A: Each type of pie you have listed has its own benefits, so why don’t I help your decision making process by listing them out below.
- Fruity: Fruit pies contain (you will never guess) – fruit. And fruit, being a natural produce item, has plenty of health benefits depending on which type you use. Blueberries have been found to contain antioxidants that protect the brain, cherries contain natural pain relieving compounds and may help promote a good night’s sleep due to their melatonin content (especially tart cherries), and apples have been shown in some studies to keep those pesky doctors away (and they also contain trace amounts of chromium, a mineral that helps to balance out the insulin your body is releasing in response to a huge slice of sugary pie). The downside to fruit pies is that they normally require the use of cups and cups of sugar. I have found that adding a pinch of salt and a few tablespoons of lemon juice helps reduce the amount of sugar you need to make the pie tasty. You can also try substituting xylitol (natural sugar from birch trees) for all or part of the sugar in your recipe. Just make sure that you work your way up to it – lots of xylitol in one sitting eaten by people who are not used to it may cause loose stool due to its laxative effect and may also cause a runny nose or general unwell feeling since it kills off excess yeast in the body, leading to detox reactions. From personal experience, I have to warn you not to make a pure xylitol apple pie for your husband without telling him lest he dominate the ENTIRE pie in one sitting and then blame you for his explosive diarrhea the next day at work.

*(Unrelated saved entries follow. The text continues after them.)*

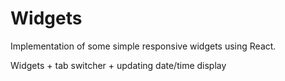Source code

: # Widgets

Implementation of some simple responsive widgets using React.

Widgets
	+ tab switcher
	+ updating date/time display
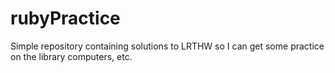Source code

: rubyPractice
============

Simple repository containing solutions to LRTHW so I can get some practice on the library computers, etc.
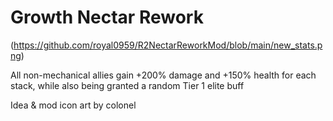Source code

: # Growth Nectar Rework
(https://github.com/royal0959/R2NectarReworkMod/blob/main/new_stats.png)

All non-mechanical allies gain +200% damage and +150% health for each stack, while also being granted a random Tier 1 elite buff

Idea & mod icon art by colonel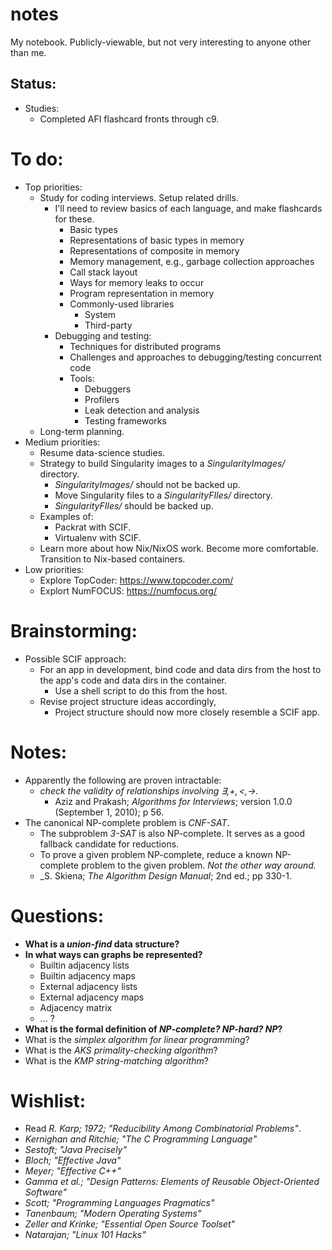 # notes

My notebook. Publicly-viewable, but not very interesting to anyone other than me.

## Status:

- Studies:
  - Completed AFI flashcard fronts through c9.


# To do:

- Top priorities:
    - Study for coding interviews. Setup related drills.
      - I'll need to review basics of each language, and make flashcards for these.
        - Basic types
        - Representations of basic types in memory
        - Representations of composite in memory
        - Memory management, e.g., garbage collection approaches
        - Call stack layout
        - Ways for memory leaks to occur
        - Program representation in memory
        - Commonly-used libraries
          - System
          - Third-party
      - Debugging and testing:
        - Techniques for distributed programs
        - Challenges and approaches to debugging/testing concurrent code
        - Tools:
          - Debuggers
          - Profilers
          - Leak detection and analysis
          - Testing frameworks
    - Long-term planning.
- Medium priorities:
    - Resume data-science studies.
    - Strategy to build Singularity images to a _SingularityImages/_ directory.
        - _SingularityImages/_ should not be backed up.
        - Move Singularity files to a _SingularityFIles/_ directory.
        - _SingularityFIles/_ should be backed up.
    - Examples of:
        - Packrat with SCIF.
        - Virtualenv with SCIF.
    - Learn more about how Nix/NixOS work. Become more comfortable. Transition to Nix-based containers.
- Low priorities:
  - Explore TopCoder: https://www.topcoder.com/
  - Explort NumFOCUS: https://numfocus.org/


# Brainstorming:

- Possible SCIF approach:
  - For an app in development, bind code and data dirs from the host to the app's code and data dirs in the container.
    - Use a shell script to do this from the host.
  - Revise project structure ideas accordingly,
    - Project structure should now more closely resemble a SCIF app.


# Notes:

- Apparently the following are proven intractable:
  - _check the validity of relationships involving $\exists, +, <, \rightarrow$._
    - Aziz and Prakash; _Algorithms for Interviews_; version 1.0.0 (September 1, 2010); p 56.
- The canonical NP-complete problem is _CNF-SAT_.
  - The subproblem _3-SAT_ is also NP-complete. It serves as a good fallback candidate for reductions.
  - To prove a given problem NP-complete, reduce a known NP-complete problem to the given problem. _Not the other way around._
  - _S. Skiena; _The Algorithm Design Manual_; 2nd ed.; pp 330-1.


# Questions:

- **What is a _union-find_ data structure?**
- **In what ways can graphs be represented?**
  - Builtin adjacency lists
  - Builtin adjacency maps
  - External adjacency lists
  - External adjacency maps
  - Adjacency matrix
  - ... ?
- **What is the formal definition of _NP-complete?_ _NP-hard?_ _NP_?**
- What is the _simplex algorithm for linear programming_?
- What is the _AKS primality-checking algorithm_?
- What is the _KMP string-matching algorithm_?


# Wishlist:

- Read _R. Karp; 1972; "Reducibility Among Combinatorial Problems"_.
- _Kernighan and Ritchie; "The C Programming Language"_
- _Sestoft; "Java Precisely"_
- _Bloch; "Effective Java"_
- _Meyer; "Effective C++"_
- _Gamma et al.; "Design Patterns: Elements of Reusable Object-Oriented Software"_
- _Scott; "Programming Languages Pragmatics"_
- _Tanenbaum; "Modern Operating Systems"_
- _Zeller and Krinke; "Essential Open Source Toolset"_
- _Natarajan; "Linux 101 Hacks"_
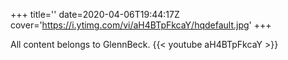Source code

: +++
title=''
date=2020-04-06T19:44:17Z
cover='https://i.ytimg.com/vi/aH4BTpFkcaY/hqdefault.jpg'
+++

All content belongs to GlennBeck.
{{< youtube aH4BTpFkcaY >}}
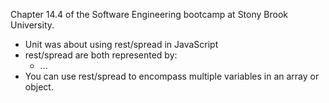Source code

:Chapter 14.4 of the Software Engineering bootcamp at Stony Brook University.
- Unit was about using rest/spread in JavaScript
- rest/spread are both represented by:
    - ...
- You can use rest/spread to encompass multiple variables in an array or object.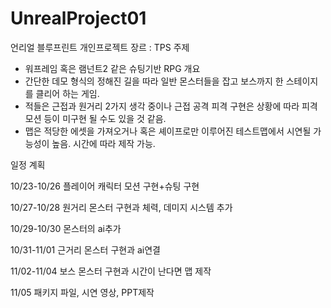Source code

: # UnrealProject01

언리얼 블루프린트 개인프로젝트
장르 : TPS
주제
-	워프레임 혹은 램넌트2 같은 슈팅기반 RPG
개요
-	간단한 데모 형식의 정해진 길을 따라 일반 몬스터들을 잡고 보스까지 한 스테이지를 클리어 하는 게임.
-	적들은 근접과 원거리 2가지 생각 중이나 근접 공격 피격 구현은 상황에 따라 
피격 모션 등이 미구현 될 수도 있을 것 같음.
-	맵은 적당한 에셋을 가져오거나 혹은 셰이프로만 이루어진 테스트맵에서 시연될 가능성이 높음. 시간에 따라 제작 가능.

일정 계획

10/23-10/26	플레이어 캐릭터 모션 구현+슈팅 구현

10/27-10/28	원거리 몬스터 구현과 체력, 데미지 시스템 추가

10/29-10/30	몬스터의 ai추가

10/31-11/01	근거리 몬스터 구현과 ai연결

11/02-11/04	보스 몬스터 구현과 시간이 난다면 맵 제작

11/05	패키지 파일, 시연 영상, PPT제작
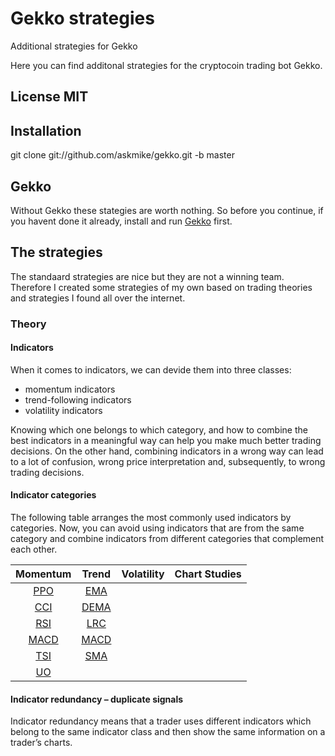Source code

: # Gekko strategies
Additional strategies for Gekko

Here you can find additonal strategies for the cryptocoin trading bot Gekko.

## License MIT

## Installation
git clone git://github.com/askmike/gekko.git -b master


## Gekko

Without Gekko these stategies are worth nothing. So before you continue, if you havent done it already, install and run [Gekko](https://gekko.wizb.it/) first.

## The strategies

The standaard strategies are nice but they are not a winning team. Therefore I created some strategies of my own based on trading theories and strategies I found all over the internet.

### Theory

#### Indicators

When it comes to indicators, we can devide them into three classes:

- momentum indicators
- trend-following indicators
- volatility indicators

Knowing which one belongs to which category, and how to combine the best indicators in a meaningful way can help you make much better trading decisions. On the other hand, combining indicators in a wrong way can lead to a lot of confusion, wrong price interpretation and, subsequently, to wrong trading decisions.

#### Indicator categories

The following table arranges the most commonly used indicators by categories. Now, you can avoid using indicators that are from the same category and combine indicators from different categories that complement each other.

| Momentum | Trend | Volatility | Chart Studies |
| :---: | :---: | :---: | :---: |
| [PPO](https://www.tradingview.com/wiki/Price_Oscillator_(PPO)) | [EMA](https://www.investopedia.com/terms/e/ema.asp) | | |
| [CCI](https://www.tradingview.com/wiki/Commodity_Channel_Index_(CCI)) | [DEMA](https://www.investopedia.com/articles/trading/10/double-exponential-moving-average.asp) | | |
| [RSI](https://www.tradingview.com/wiki/Relative_Strength_Index_(RSI)) | [LRC](http://stealthtraders.com/indicators/lrc/) | | |
| [MACD](https://www.investopedia.com/terms/m/macd.asp) | [MACD](https://www.tradingview.com/wiki/MACD_(Moving_Average_Convergence/Divergence)) | | |
| [TSI](https://www.investopedia.com/terms/t/tsi.asp) | [SMA](https://www.investopedia.com/terms/s/sma.asp) | | |
| [UO](https://www.tradingview.com/wiki/Ultimate_Oscillator_(UO)) | | | |

#### Indicator redundancy – duplicate signals

Indicator redundancy means that a trader uses different indicators which belong to the same indicator class and then show the same information on a trader’s charts.
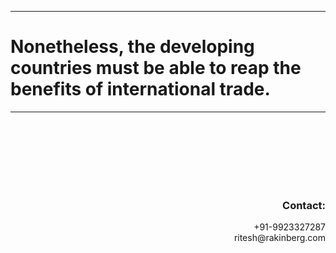 <hr>

<h1 id="demo" style="text-align:left;"> Nonetheless, the developing countries must be able to reap the benefits of international trade.</h1>

<hr>

<br>
<br>
<br>
<br>
<br>
<br>

<h3 id="demo" style="text-align:right;">Contact:</h3>
<p id="demo" style="text-align:right;">
+91-9923327287
<br>ritesh@rakinberg.com
</p>
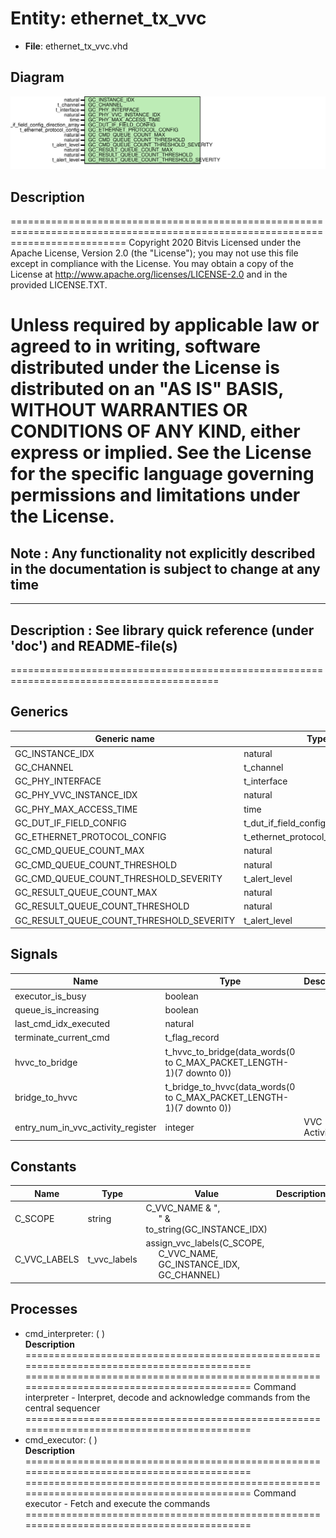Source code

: # Entity: ethernet_tx_vvc

- **File**: ethernet_tx_vvc.vhd
## Diagram

![Diagram](ethernet_tx_vvc.svg "Diagram")
## Description

================================================================================================================================
 Copyright 2020 Bitvis
 Licensed under the Apache License, Version 2.0 (the "License"); you may not use this file except in compliance with the License.
 You may obtain a copy of the License at http://www.apache.org/licenses/LICENSE-2.0 and in the provided LICENSE.TXT.

 Unless required by applicable law or agreed to in writing, software distributed under the License is distributed on
 an "AS IS" BASIS, WITHOUT WARRANTIES OR CONDITIONS OF ANY KIND, either express or implied.
 See the License for the specific language governing permissions and limitations under the License.
================================================================================================================================
 Note : Any functionality not explicitly described in the documentation is subject to change at any time
--------------------------------------------------------------------------------------------------------------------------------
-------------------------------------------------------------------------------------------
 Description : See library quick reference (under 'doc') and README-file(s)
-------------------------------------------------------------------------------------------
==========================================================================================
## Generics

| Generic name                             | Type                                  | Value                                         | Description |
| ---------------------------------------- | ------------------------------------- | --------------------------------------------- | ----------- |
| GC_INSTANCE_IDX                          | natural                               |                                               |             |
| GC_CHANNEL                               | t_channel                             |                                               |             |
| GC_PHY_INTERFACE                         | t_interface                           |                                               |             |
| GC_PHY_VVC_INSTANCE_IDX                  | natural                               |                                               |             |
| GC_PHY_MAX_ACCESS_TIME                   | time                                  | 1 us                                          |             |
| GC_DUT_IF_FIELD_CONFIG                   | t_dut_if_field_config_direction_array | C_DUT_IF_FIELD_CONFIG_DIRECTION_ARRAY_DEFAULT |             |
| GC_ETHERNET_PROTOCOL_CONFIG              | t_ethernet_protocol_config            | C_ETHERNET_PROTOCOL_CONFIG_DEFAULT            |             |
| GC_CMD_QUEUE_COUNT_MAX                   | natural                               | 1000                                          |             |
| GC_CMD_QUEUE_COUNT_THRESHOLD             | natural                               | 950                                           |             |
| GC_CMD_QUEUE_COUNT_THRESHOLD_SEVERITY    | t_alert_level                         | WARNING                                       |             |
| GC_RESULT_QUEUE_COUNT_MAX                | natural                               | 1000                                          |             |
| GC_RESULT_QUEUE_COUNT_THRESHOLD          | natural                               | 950                                           |             |
| GC_RESULT_QUEUE_COUNT_THRESHOLD_SEVERITY | t_alert_level                         | WARNING                                       |             |
## Signals

| Name                               | Type                                                                 | Description     |
| ---------------------------------- | -------------------------------------------------------------------- | --------------- |
| executor_is_busy                   | boolean                                                              |                 |
| queue_is_increasing                | boolean                                                              |                 |
| last_cmd_idx_executed              | natural                                                              |                 |
| terminate_current_cmd              | t_flag_record                                                        |                 |
| hvvc_to_bridge                     | t_hvvc_to_bridge(data_words(0 to C_MAX_PACKET_LENGTH-1)(7 downto 0)) |                 |
| bridge_to_hvvc                     | t_bridge_to_hvvc(data_words(0 to C_MAX_PACKET_LENGTH-1)(7 downto 0)) |                 |
| entry_num_in_vvc_activity_register | integer                                                              |  VVC Activity   |
## Constants

| Name         | Type         | Value                                                                                                                                                                            | Description |
| ------------ | ------------ | -------------------------------------------------------------------------------------------------------------------------------------------------------------------------------- | ----------- |
| C_SCOPE      | string       |  C_VVC_NAME & ",<br><span style="padding-left:20px">" & to_string(GC_INSTANCE_IDX)                                                                                               |             |
| C_VVC_LABELS | t_vvc_labels |  assign_vvc_labels(C_SCOPE,<br><span style="padding-left:20px"> C_VVC_NAME,<br><span style="padding-left:20px"> GC_INSTANCE_IDX,<br><span style="padding-left:20px"> GC_CHANNEL) |             |
## Processes
- cmd_interpreter: (  )
</br>**Description**
========================================================================================== ==========================================================================================  Command interpreter  - Interpret, decode and acknowledge commands from the central sequencer ========================================================================================== 
- cmd_executor: (  )
</br>**Description**
========================================================================================== ==========================================================================================  Command executor  - Fetch and execute the commands ==========================================================================================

- Nutty: Nuts contain healthy fats and also protein, both of which are very beneficial. The downside with nut pies is that they require even more sugar than fruit pies to make them taste like a pie and not a 1970’s granola bar. Most nut pie recipes (such as pecan pie) also require the addition of corn syrup which is not an ideal sweetener due to the fact that it mostly comes from genetically modified corn and if you have ever researched the subject or have seen the documentary King Corn, the idea of corn syrup would just give you the heebie jeebies. You could try substituting stevia and/or honey for the sugar and corn syrup but I don’t know if that would crystallize properly. At any rate, if you must make nut pie try using sucanat or another form of natural cane sugar that still contains the trace minerals and look for organic corn syrup, which actually does exist (Wholesome Sweeteners brand makes a variety).
- Chocolatey: I can only assume you are referring to a chocolate pudding type of pie here? In that case, I would have to point to chocolate’s antioxidant properties which are highlighted over and over again especially in women’s health magazines since most writers rightly assume that the majority of women are addicted to chocolate. My theory on this is that women especially crave chocolate because it is a source of magnesium (the mineral that balances out calcium levels) and most of us get a lot of calcium since we live in fear of bone loss but not quite enough magnesium to balance this out since there is not much press on the subject. Magnesium is found in green vegetables, so somebody should start paying celebrities to pose for ads of them with green vegetable moustaches to bring more light to the fact that magnesium is just as important as calcium. But back to your pie – the nice thing about pudding pies is that homemade pudding contains milk compounds and starches that have been shown to improve quality of sleep. But if it’s chocolate pudding, the caffeine naturally present in chocolate may affect this a bit.
- Custardy: Custard pies are made from eggs, the whites of which are an excellent source of protein and the yolks of which are an amazing storehouse of B vitamins, minerals, healthy fats, and healthy cholesterol. To get back to your original question, if I were to decide your pie fate I would pick a custard pie simply because eggs are so incredibly good for you. Custard pies also contain milk, which may give you some of the milk pudding effect listed above. And I would think that stevia, xylitol and/or sucanat would blend seamlessly into a custard pie.